Les internautes sont d’ailleurs aux premières loges, puisqu’ils peuvent admirer les derniers résultats de la vivacité créative des web-communicants de l’UMP avec l’Observatoire des mensonges de la gauche. Souhaitons-lui longue vie. Enfin, plus longue que celle des Créateurs de Possibles, malheureusement décédés dans des circonstances qui n’ont pas encore été élucidées.
Mais cette bande de jeunes échevelés qui font leurs armes sur le web ont encore beaucoup à apprendre de leurs aînés, notamment de Michelle Alliot-Marie, qui nous a servi aujourd’hui une prestation inoubliable devant la Commission des affaires étrangères de l’Assemblée Nationale.
Revenons brièvement sur l’objet du prétendu délit.

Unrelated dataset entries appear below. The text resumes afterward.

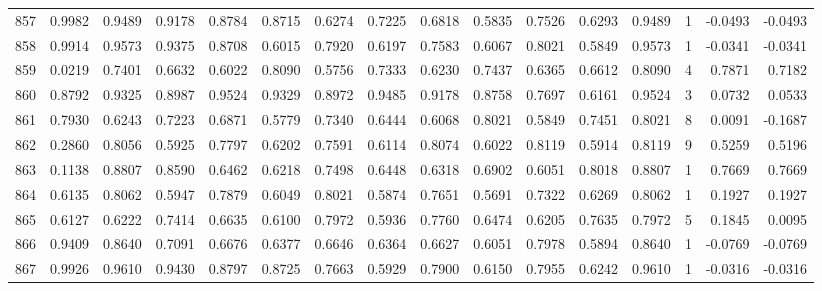 \begin{tabular}{lrrrrrrrrrrrrrrr}
857 &      0.9982 &  0.9489 &  0.9178 &  0.8784 &  0.8715 &  0.6274 &  0.7225 &  0.6818 &  0.5835 &  0.7526 &   0.6293 &     0.9489 &      1 &                   -0.0493 &                    -0.0493 \\
858 &      0.9914 &  0.9573 &  0.9375 &  0.8708 &  0.6015 &  0.7920 &  0.6197 &  0.7583 &  0.6067 &  0.8021 &   0.5849 &     0.9573 &      1 &                   -0.0341 &                    -0.0341 \\
859 &      0.0219 &  0.7401 &  0.6632 &  0.6022 &  0.8090 &  0.5756 &  0.7333 &  0.6230 &  0.7437 &  0.6365 &   0.6612 &     0.8090 &      4 &                    0.7871 &                     0.7182 \\
860 &      0.8792 &  0.9325 &  0.8987 &  0.9524 &  0.9329 &  0.8972 &  0.9485 &  0.9178 &  0.8758 &  0.7697 &   0.6161 &     0.9524 &      3 &                    0.0732 &                     0.0533 \\
861 &      0.7930 &  0.6243 &  0.7223 &  0.6871 &  0.5779 &  0.7340 &  0.6444 &  0.6068 &  0.8021 &  0.5849 &   0.7451 &     0.8021 &      8 &                    0.0091 &                    -0.1687 \\
862 &      0.2860 &  0.8056 &  0.5925 &  0.7797 &  0.6202 &  0.7591 &  0.6114 &  0.8074 &  0.6022 &  0.8119 &   0.5914 &     0.8119 &      9 &                    0.5259 &                     0.5196 \\
863 &      0.1138 &  0.8807 &  0.8590 &  0.6462 &  0.6218 &  0.7498 &  0.6448 &  0.6318 &  0.6902 &  0.6051 &   0.8018 &     0.8807 &      1 &                    0.7669 &                     0.7669 \\
864 &      0.6135 &  0.8062 &  0.5947 &  0.7879 &  0.6049 &  0.8021 &  0.5874 &  0.7651 &  0.5691 &  0.7322 &   0.6269 &     0.8062 &      1 &                    0.1927 &                     0.1927 \\
865 &      0.6127 &  0.6222 &  0.7414 &  0.6635 &  0.6100 &  0.7972 &  0.5936 &  0.7760 &  0.6474 &  0.6205 &   0.7635 &     0.7972 &      5 &                    0.1845 &                     0.0095 \\
866 &      0.9409 &  0.8640 &  0.7091 &  0.6676 &  0.6377 &  0.6646 &  0.6364 &  0.6627 &  0.6051 &  0.7978 &   0.5894 &     0.8640 &      1 &                   -0.0769 &                    -0.0769 \\
867 &      0.9926 &  0.9610 &  0.9430 &  0.8797 &  0.8725 &  0.7663 &  0.5929 &  0.7900 &  0.6150 &  0.7955 &   0.6242 &     0.9610 &      1 &                   -0.0316 &                    -0.0316 \\

\end{tabular}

Mardi 12 janvier, Michèle Alliot-Marie, envoûtée par l’odeur du jasmin, se laisse emporter par sa fougue révolutionnaire en suggérant aux députés que le Président Ben Ali pourrait avoir besoin de « l’artisanat » du « savoir-faire » français en matière de maintien de l’ordre.
En effet, la France, pays des Droits de l’Homme, a toujours fait en sorte de concilier tranquillité publique et exercice du droit de manifester librement dans la direction indiquée par les lance-grenades lacrymogènes.

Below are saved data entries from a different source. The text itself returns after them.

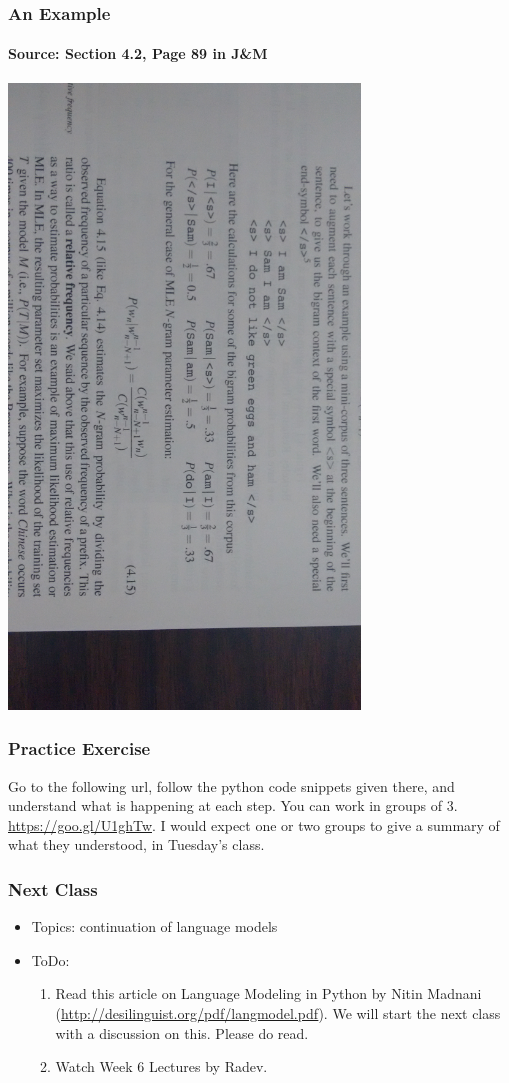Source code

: \documentclass{beamer}
\begin{document}
\begin{frame}
\frametitle{An Example}
\framesubtitle{Source: Section 4.2, Page 89 in J\&M}
\includegraphics[width=0.7\textwidth,angle=90]{ngramprobs.jpg}
\end{frame}

\begin{frame}
\frametitle{Practice Exercise}
Go to the following url, follow the python code snippets given there, and understand what is happening at each step. You can work in groups of 3. \url{https://goo.gl/U1ghTw}. I would expect one or two groups to give a summary of what they understood, in Tuesday's class.
\end{frame}

\begin{frame}
\frametitle{Next Class}
\begin{itemize}
\item Topics: continuation of language models
\item ToDo:
\begin{enumerate}
\item Read this article on Language Modeling in Python by Nitin Madnani (\url{http://desilinguist.org/pdf/langmodel.pdf}). We will start the next class with a discussion on this. Please do read.
\item Watch Week 6 Lectures by Radev.
\end{enumerate}
\end{itemize}
\end{frame}
\end{document}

Interrogée sur cette sortie par la Commission, la Ministre des affaires étrangères a fait part de son profond désarroi quant à la mauvaise interprétation qui a été faite de ses propos, manifestement sortis de leur contexte par des journalistes aux intentions polémiques. En réalité, ce qui a été rapporté est l’exact « contraire de ce [qu’elle] voulait dire ». Il fallait entendre : « Je suis profondément touchée par le sort réservé aux Tunisiens et je soutiens pleinement leur aspiration à la liberté ».
Notez que l’exercice n’est pas forcément évident pour une oreille normalement constituée.

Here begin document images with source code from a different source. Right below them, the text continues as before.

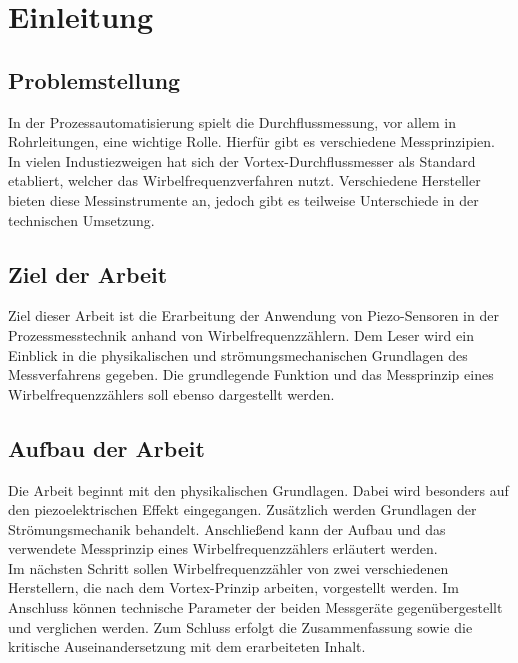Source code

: \section{Einleitung}
\subsection{Problemstellung}
In der Prozessautomatisierung spielt die Durchflussmessung, vor allem in Rohrleitungen, eine wichtige Rolle. Hierfür gibt es verschiedene Messprinzipien. In vielen Industiezweigen hat sich der Vortex-Durchflussmesser als Standard etabliert, welcher das Wirbelfrequenzverfahren nutzt. Verschiedene Hersteller bieten diese Messinstrumente an, jedoch gibt es teilweise Unterschiede in der technischen Umsetzung.\autocites[vgl.][70]{Czichos}[vgl.][519]{Rohrleitung} 
\subsection{Ziel der Arbeit}
Ziel dieser Arbeit ist die Erarbeitung der Anwendung von Piezo-Sensoren in der Prozessmesstechnik anhand von Wirbelfrequenzzählern. Dem Leser wird ein Einblick in die physikalischen und strömungsmechanischen Grundlagen des Messverfahrens gegeben. Die grundlegende Funktion und das Messprinzip eines Wirbelfrequenzzählers soll ebenso dargestellt werden.\\ 

\subsection{Aufbau der Arbeit}
Die Arbeit beginnt mit den physikalischen Grundlagen. Dabei wird besonders auf den piezoelektrischen Effekt eingegangen. Zusätzlich werden Grundlagen der Strömungsmechanik behandelt. Anschließend kann der Aufbau und das verwendete Messprinzip eines Wirbelfrequenzzählers erläutert werden.\\ Im nächsten Schritt sollen Wirbelfrequenzzähler von zwei verschiedenen Herstellern, die nach dem Vortex-Prinzip arbeiten, vorgestellt werden. Im Anschluss können technische Parameter der beiden Messgeräte gegenübergestellt und verglichen werden. Zum Schluss erfolgt die Zusammenfassung sowie die kritische Auseinandersetzung mit dem erarbeiteten Inhalt.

La révolution tunisienne s’accompagne donc d’une révolution conceptuelle dans l’art de la communication politique française. Une nouvelle grille de lecture est proposée à tous les commentateurs, que l’on pourrait résumer ainsi : « Ah, au fait, j’ai dit le contraire de ce que je voulais dire ». On aurait presque envie de répondre : « Mais t’es con ou quoi ? ». Ce serait faire maladroitement abstraction de l’extrême sophistication dont procède ce new deal dans les relations publiques : il s’agit ni plus ni moins de prendre l’auditoire à revers dans son intimité.
Le commentateur avisé doit désormais savoir pratiquer l’exégèse du discours pour éviter de l’interpréter de manière incorrecte, notamment dans le sens où il est prononcé, ce qui serait quand même dommage. Un exemple précis : il se pourrait que ce que vous lisiez en ce moment signifie le contraire de ce que vous CROYEZ qu’il signifie.
Et une image pour les moins avancés intellectuellement de nos lecteurs : lorsque je fais des avances à une donzelle dans un bar et qu’elle me répond « non », il n’est pas impossible qu’elle ait follement envie de mon corps, auquel cas je dois immédiatement m’en assurer en insistant lourdement dans les toilettes.
Etonnant, non ?
Certes, les journalistes auront un peu de mal à s’habituer et la couverture des prochaines échéances électorales promet d’être un peu chaotique, mais la rédaction de Brave Patrie est tout à fait disposée à leur donner un coup de main.